Better call Saul

Better call Saul

Warner Communications by Saul Bass

Warner Communications was established in 1972 when parent Kinney National Company spun off its non-entertainment operations and changed its name. Named after its most successful holding – Warner Brothers – it became the parent for the company’s interests in music publishing, motion picture and television film production, cable television, and magazine and book publishing.

Saul Bass & Associates were engaged to create a coherent and monolithic identity solution that was adopted by Warner Communications and all its divisions. After 50 years, even Warner Brothers dropped their iconic shield and replaced it with the newly developed mark. At the heart of the identity system lay the stylised ‘W’ symbol. Also known as the Big or Circle W, or even The Worms, it is a bold and captivating mark that I feel has all the essential attributes of a truly great logo. It is simplistic, but that simplicity is its strength, and it is accompanied by its huge personality.  It has authority, but is also accessible and reassuring, and its subtle electronic essence perfectly captured the communications focus of the organisation.

My first encounter with the logo was as a child and I have a distinct, albeit slightly fuzzy, memory of its appearance at the start of the Ted Post movie, Magnum Force (parental controls in the early 80s weren’t quite what they are today). In its bold, red, white and black palette, the logo’s suitably minimalistic manifestation integrates perfectly with the film’s opening score, courtesy of the great Lalo Schifrin.

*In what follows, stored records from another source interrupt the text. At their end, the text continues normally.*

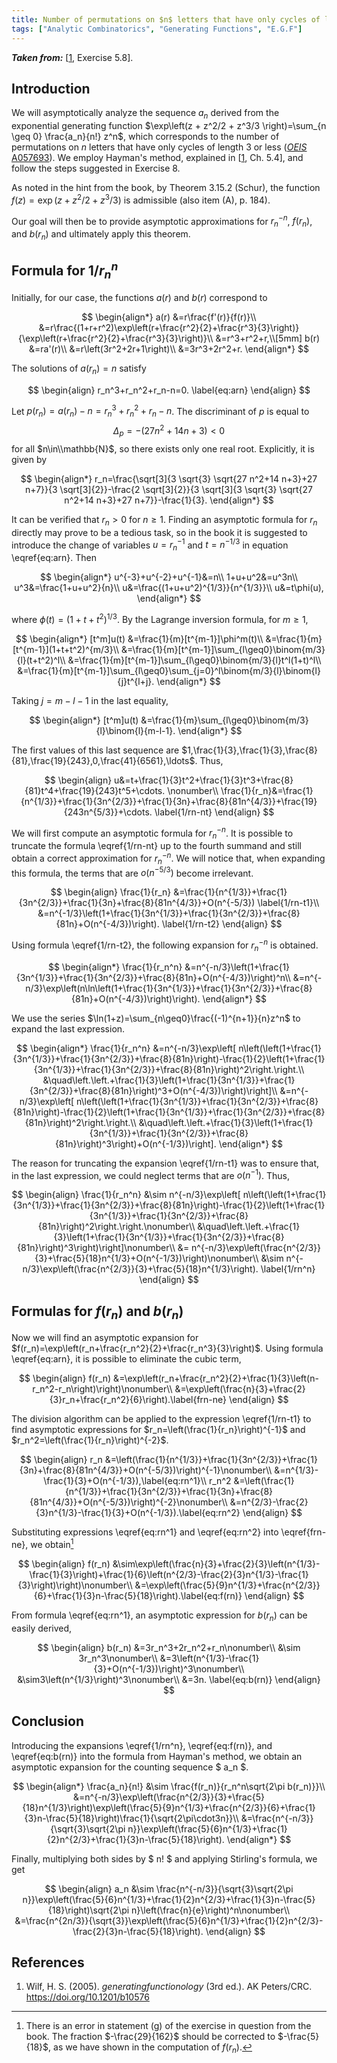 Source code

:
 ```yaml
---
title: Number of permutations on $n$ letters that have only cycles of length $3$ or less (Hayman's method)
tags: ["Analytic Combinatorics", "Generating Functions", "E.G.F"]
---
```


***Taken from:*** \[[1](#Wilf2005), Exercise 5.8\].

## Introduction

We will asymptotically analyze the sequence $a_n$ derived from the exponential generating function $\exp\left(z + z^2/2 + z^3/3 \right)=\sum_{n \geq 0} \frac{a_n}{n!} z^n$, which corresponds to the number of permutations on $n$ letters that have only cycles of length $3$ or less (<a href="https://oeis.org/A057693" target="_blank">*OEIS* A057693</a>). We employ Hayman's method, explained in \[[1](#Wilf2005), Ch. 5.4\], and follow the steps suggested in Exercise 8.

As noted in the hint from the book, by Theorem 3.15.2 (Schur), the function $f(z)=\exp\left(z + z^2/2 + z^3/3 \right)$ is admissible (also item (A), p. 184).

Our goal will then be to provide asymptotic approximations for $r_n^{-n}$, $f(r_n)$, and $b(r_n)$ and ultimately apply this theorem.

## Formula for $1/r_n^n$

Initially, for our case, the functions $a(r)$ and $b(r)$ correspond to  

$$
\begin{align*}  
    a(r)  
    &=r\frac{f'(r)}{f(r)}\\  
    &=r\frac{(1+r+r^2)\exp\left(r+\frac{r^2}{2}+\frac{r^3}{3}\right)}{\exp\left(r+\frac{r^2}{2}+\frac{r^3}{3}\right)}\\  
    &=r^3+r^2+r,\\[5mm]  
    b(r)  
    &=ra'(r)\\  
    &=r\left(3r^2+2r+1\right)\\  
    &=3r^3+2r^2+r.  
\end{align*}  
$$

The solutions of $a(r_n)=n$ satisfy  

$$
\begin{align}  
    r_n^3+r_n^2+r_n-n=0. \label{eq:arn}  
\end{align}
$$

Let $p(r_n)=a(r_n)-n=r_n^3+r_n^2+r_n-n$. The discriminant of $p$ is equal to $$\Delta_p=-(27n^2+14n+3)<0$$ for all $n\in\\mathbb{N}$, so there exists only one real root. Explicitly, it is given by

$$
\begin{align*}  
    r_n=\frac{\sqrt[3]{3 \sqrt{3} \sqrt{27 n^2+14 n+3}+27 n+7}}{3 \sqrt[3]{2}}-\frac{2 \sqrt[3]{2}}{3 \sqrt[3]{3 \sqrt{3} \sqrt{27 n^2+14 n+3}+27 n+7}}-\frac{1}{3}.
\end{align*}
$$

It can be verified that $r_n>0$ for $n\geq 1$. Finding an asymptotic formula for $r_n$ directly may prove to be a tedious task, so in the book it is suggested to introduce the change of variables $u=r_n^{-1}$ and $t=n^{-1/3}$ in equation \eqref{eq:arn}. Then  

$$
\begin{align*}  
    u^{-3}+u^{-2}+u^{-1}&=n\\  
    1+u+u^2&=u^3n\\  
    u^3&=\frac{1+u+u^2}{n}\\  
    u&=\frac{(1+u+u^2)^{1/3}}{n^{1/3}}\\  
    u&=t\phi(u),  
\end{align*}
$$

where $\phi(t)=(1+t+t^2)^{1/3}$. By the Lagrange inversion formula, for $m\geq1$,  

$$
\begin{align*}  
    [t^m]u(t)  
    &=\frac{1}{m}[t^{m-1}]\phi^m(t)\\  
    &=\frac{1}{m}[t^{m-1}](1+t+t^2)^{m/3}\\  
    &=\frac{1}{m}[t^{m-1}]\sum_{l\geq0}\binom{m/3}{l}(t+t^2)^l\\  
    &=\frac{1}{m}[t^{m-1}]\sum_{l\geq0}\binom{m/3}{l}t^l(1+t)^l\\    
    &=\frac{1}{m}[t^{m-1}]\sum_{l\geq0}\sum_{j=0}^l\binom{m/3}{l}\binom{l}{j}t^{l+j}.  
\end{align*}
$$

Taking $j=m-l-1$ in the last equality,  

$$
\begin{align*}  
    [t^m]u(t)  
    &=\frac{1}{m}\sum_{l\geq0}\binom{m/3}{l}\binom{l}{m-l-1}.  
\end{align*}
$$

The first values of this last sequence are $1,\frac{1}{3},\frac{1}{3},\frac{8}{81},\frac{19}{243},0,\frac{41}{6561},\ldots$. Thus,

$$
\begin{align}  
    u&=t+\frac{1}{3}t^2+\frac{1}{3}t^3+\frac{8}{81}t^4+\frac{19}{243}t^5+\cdots. \nonumber\\  
    \frac{1}{r_n}&=\frac{1}{n^{1/3}}+\frac{1}{3n^{2/3}}+\frac{1}{3n}+\frac{8}{81n^{4/3}}+\frac{19}{243n^{5/3}}+\cdots. \label{1/rn-nt}  
\end{align}
$$

We will first compute an asymptotic formula for $r_n^{-n}$. It is possible to truncate the formula \eqref{1/rn-nt} up to the fourth summand and still obtain a correct approximation for $r_n^{-n}$. We will notice that, when expanding this formula, the terms that are $o(n^{-5/3})$ become irrelevant.  

$$
\begin{align}
    \frac{1}{r_n}  
    &=\frac{1}{n^{1/3}}+\frac{1}{3n^{2/3}}+\frac{1}{3n}+\frac{8}{81n^{4/3}}+O(n^{-5/3}) \label{1/rn-t1}\\  
    &=n^{-1/3}\left(1+\frac{1}{3n^{1/3}}+\frac{1}{3n^{2/3}}+\frac{8}{81n}+O(n^{-4/3})\right). \label{1/rn-t2}  
\end{align}
$$

Using formula \eqref{1/rn-t2}, the following expansion for $r_n^{-n}$ is obtained.

$$
\begin{align*}  
    \frac{1}{r_n^n}  
    &=n^{-n/3}\left(1+\frac{1}{3n^{1/3}}+\frac{1}{3n^{2/3}}+\frac{8}{81n}+O(n^{-4/3})\right)^n\\  
    &=n^{-n/3}\exp\left(n\ln\left(1+\frac{1}{3n^{1/3}}+\frac{1}{3n^{2/3}}+\frac{8}{81n}+O(n^{-4/3})\right)\right).
\end{align*}
$$

We use the series $\ln(1+z)=\sum_{n\geq0}\frac{(-1)^{n+1}}{n}z^n$ to expand the last expression.  

$$
\begin{align*}  
    \frac{1}{r_n^n}  
    &=n^{-n/3}\exp\left[ n\left(\left(1+\frac{1}{3n^{1/3}}+\frac{1}{3n^{2/3}}+\frac{8}{81n}\right)-\frac{1}{2}\left(1+\frac{1}{3n^{1/3}}+\frac{1}{3n^{2/3}}+\frac{8}{81n}\right)^2\right.\right.\\  
    &\quad\left.\left.+\frac{1}{3}\left(1+\frac{1}{3n^{1/3}}+\frac{1}{3n^{2/3}}+\frac{8}{81n}\right)^3+O(n^{-4/3})\right)\right]\\  
    &=n^{-n/3}\exp\left[ n\left(\left(1+\frac{1}{3n^{1/3}}+\frac{1}{3n^{2/3}}+\frac{8}{81n}\right)-\frac{1}{2}\left(1+\frac{1}{3n^{1/3}}+\frac{1}{3n^{2/3}}+\frac{8}{81n}\right)^2\right.\right.\\  
    &\quad\left.\left.+\frac{1}{3}\left(1+\frac{1}{3n^{1/3}}+\frac{1}{3n^{2/3}}+\frac{8}{81n}\right)^3\right)+O(n^{-1/3})\right].
\end{align*}
$$

The reason for truncating the expansion \eqref{1/rn-t1} was to ensure that, in the last expression, we could neglect terms that are $o(n^{-1})$. Thus,  

$$
\begin{align}
    \frac{1}{r_n^n}
    &\sim n^{-n/3}\exp\left[ n\left(\left(1+\frac{1}{3n^{1/3}}+\frac{1}{3n^{2/3}}+\frac{8}{81n}\right)-\frac{1}{2}\left(1+\frac{1}{3n^{1/3}}+\frac{1}{3n^{2/3}}+\frac{8}{81n}\right)^2\right.\right.\nonumber\\
    &\quad\left.\left.+\frac{1}{3}\left(1+\frac{1}{3n^{1/3}}+\frac{1}{3n^{2/3}}+\frac{8}{81n}\right)^3\right)\right]\nonumber\\
    &= n^{-n/3}\exp\left(\frac{n^{2/3}}{3}+\frac{5}{18}n^{1/3}+O(n^{-1/3})\right)\nonumber\\
    &\sim n^{-n/3}\exp\left(\frac{n^{2/3}}{3}+\frac{5}{18}n^{1/3}\right). \label{1/rn^n}
\end{align}
$$

## Formulas for $f(r_n)$ and $b(r_n)$

Now we will find an asymptotic expansion for $f(r_n)=\exp\left(r_n+\frac{r_n^2}{2}+\frac{r_n^3}{3}\right)$. Using formula \eqref{eq:arn}, it is possible to eliminate the cubic term,

$$
\begin{align}  
    f(r_n)  
    &=\exp\left(r_n+\frac{r_n^2}{2}+\frac{1}{3}\left(n-r_n^2-r_n\right)\right)\nonumber\\  
    &=\exp\left(\frac{n}{3}+\frac{2}{3}r_n+\frac{r_n^2}{6}\right).\label{frn-ne}  
\end{align}
$$

The division algorithm can be applied to the expression \eqref{1/rn-t1} to find asymptotic expressions for $r_n=\left(\frac{1}{r_n}\right)^{-1}$ and $r_n^2=\left(\frac{1}{r_n}\right)^{-2}$.

$$
\begin{align}  
    r_n  
    &=\left(\frac{1}{n^{1/3}}+\frac{1}{3n^{2/3}}+\frac{1}{3n}+\frac{8}{81n^{4/3}}+O(n^{-5/3})\right)^{-1}\nonumber\\  
    &=n^{1/3}-\frac{1}{3}+O(n^{-1/3}),\label{eq:rn^1}\\
    r_n^2  
    &=\left(\frac{1}{n^{1/3}}+\frac{1}{3n^{2/3}}+\frac{1}{3n}+\frac{8}{81n^{4/3}}+O(n^{-5/3})\right)^{-2}\nonumber\\  
    &=n^{2/3}-\frac{2}{3}n^{1/3}-\frac{1}{3}+O(n^{-1/3}).\label{eq:rn^2}  
\end{align}
$$

Substituting expressions \eqref{eq:rn^1} and \eqref{eq:rn^2} into \eqref{frn-ne}, we obtain[^Error8]

$$
\begin{align}
    f(r_n)
    &\sim\exp\left(\frac{n}{3}+\frac{2}{3}\left(n^{1/3}-\frac{1}{3}\right)+\frac{1}{6}\left(n^{2/3}-\frac{2}{3}n^{1/3}-\frac{1}{3}\right)\right)\nonumber\\
    &=\exp\left(\frac{5}{9}n^{1/3}+\frac{n^{2/3}}{6}+\frac{1}{3}n-\frac{5}{18}\right).\label{eq:f(rn)}
\end{align}
$$

From formula \eqref{eq:rn^1}, an asymptotic expression for $b(r_n)$ can be easily derived,  

$$
\begin{align}
    b(r_n)
    &=3r_n^3+2r_n^2+r_n\nonumber\\
    &\sim 3r_n^3\nonumber\\
    &=3\left(n^{1/3}-\frac{1}{3}+O(n^{-1/3})\right)^3\nonumber\\
    &\sim3\left(n^{1/3}\right)^3\nonumber\\
    &=3n. \label{eq:b(rn)}
\end{align} 
$$

## Conclusion

Introducing the expansions \eqref{1/rn^n}, \eqref{eq:f(rn)}, and \eqref{eq:b(rn)} into the formula from Hayman's method, we obtain an asymptotic expansion for the counting sequence $ a_n $.  

$$
\begin{align*}
    \frac{a_n}{n!}
    &\sim \frac{f(r_n)}{r_n^n\sqrt{2\pi b(r_n)}}\\
    &=n^{-n/3}\exp\left(\frac{n^{2/3}}{3}+\frac{5}{18}n^{1/3}\right)\exp\left(\frac{5}{9}n^{1/3}+\frac{n^{2/3}}{6}+\frac{1}{3}n-\frac{5}{18}\right)\frac{1}{\sqrt{2\pi\cdot3n}}\\
    &=\frac{n^{-n/3}}{\sqrt{3}\sqrt{2\pi n}}\exp\left(\frac{5}{6}n^{1/3}+\frac{1}{2}n^{2/3}+\frac{1}{3}n-\frac{5}{18}\right).
\end{align*}
$$

Finally, multiplying both sides by $ n! $ and applying Stirling's formula, we get  

$$
\begin{align}
    a_n
    &\sim \frac{n^{-n/3}}{\sqrt{3}\sqrt{2\pi n}}\exp\left(\frac{5}{6}n^{1/3}+\frac{1}{2}n^{2/3}+\frac{1}{3}n-\frac{5}{18}\right)\sqrt{2\pi n}\left(\frac{n}{e}\right)^n\nonumber\\
    &=\frac{n^{2n/3}}{\sqrt{3}}\exp\left(\frac{5}{6}n^{1/3}+\frac{1}{2}n^{2/3}-\frac{2}{3}n-\frac{5}{18}\right).
\end{align}
$$

## References

1. <a id="Wilf2005"></a> Wilf, H. S. (2005). *generatingfunctionology* (3rd ed.). AK Peters/CRC. <a href="https://doi.org/10.1201/b10576" target="_blank">https://doi.org/10.1201/b10576</a>

[^Error8]: There is an error in statement (g) of the exercise in question from the book. The fraction $-\frac{29}{162}$ should be corrected to $-\frac{5}{18}$, as we have shown in the computation of $f(r_n)$.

In 1984, with the release of Joe Dante’s Gremlins, Warner Brothers reintroduced an evolved shield logo and dropped the Big W. Then in 1990 Warner Communications merged with Time Inc. and Time Warner was born sporting a new identity courtesy of Chermayeff & Geismar. Time Warner subsequently spun off the Warner Music Group, which still retains the Saul Bass logo today.

It was to my complete surprise and obvious delight to find the Big W resurrected in 2012 in the titles of both Steven Soderbergh’s Magic Mike and Ben Affleck’s ArgoJames Rocchi’s interview with Steven Soderbergh provides an insight into the arduous process he went through to secure its inclusion. God bless you Steven!